MY wife and I sat cross-legged on the floor of a local Barnes & Noble store recently, surrounded by several large piles of books. We were searching for interior design ideas for a new home that we are planning to buy. Can Your CamerAs we lobbed the books back and forth, sharing kitchen layouts and hardwood floor textures, we snapped a dozen pictures of book pages with our iPhones. We wanted to share them later with our contractor.
After a couple of hours of this, we placed the books back on the shelf and went home, without buying a thing. But the digital images came home with us in our smartphones.
Later that evening, I felt a few pangs of guilt. I asked my wife: Did we do anything wrong? And, I wondered, had we broken any laws by photographing those pages?
It’s not as if we had destroyed anything: We didn’t rip out any pages. But if we had wheeled a copier machine into the store, you can be sure the management would have soon wheeled us and the machine out of there.
But our smartphones really functioned as hand-held copiers. Did we indeed go too far?
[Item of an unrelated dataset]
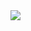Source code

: <img src ="https://user-images.githubusercontent.com/59869563/103104587-278ede80-464e-11eb-84a1-06ffdd56c05a.png" >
I asked Julie A. Ahrens, associate director of the Fair Use Project at the Stanford Law School. “The core issue here is that you are creating a copy of something rather than buying it,” she said. “Is it morally incorrect? Maybe. But it entirely depends how much of the book you copy, and what you do with that copy, that would determine if it was illegal.”
These kinds of questions aren’t entirely new, of course. Consider the heyday of the photocopier, in the 1960s and early ’70s. After the Xerox copying machine was introduced into offices in 1959, it quickly found its way into libraries. The price of copies dropped, and people began to photocopy books and journals in large numbers. Many students discovered that it was cheaper to photocopy a friend’s textbook — or a copy of his copy — than to buy the book.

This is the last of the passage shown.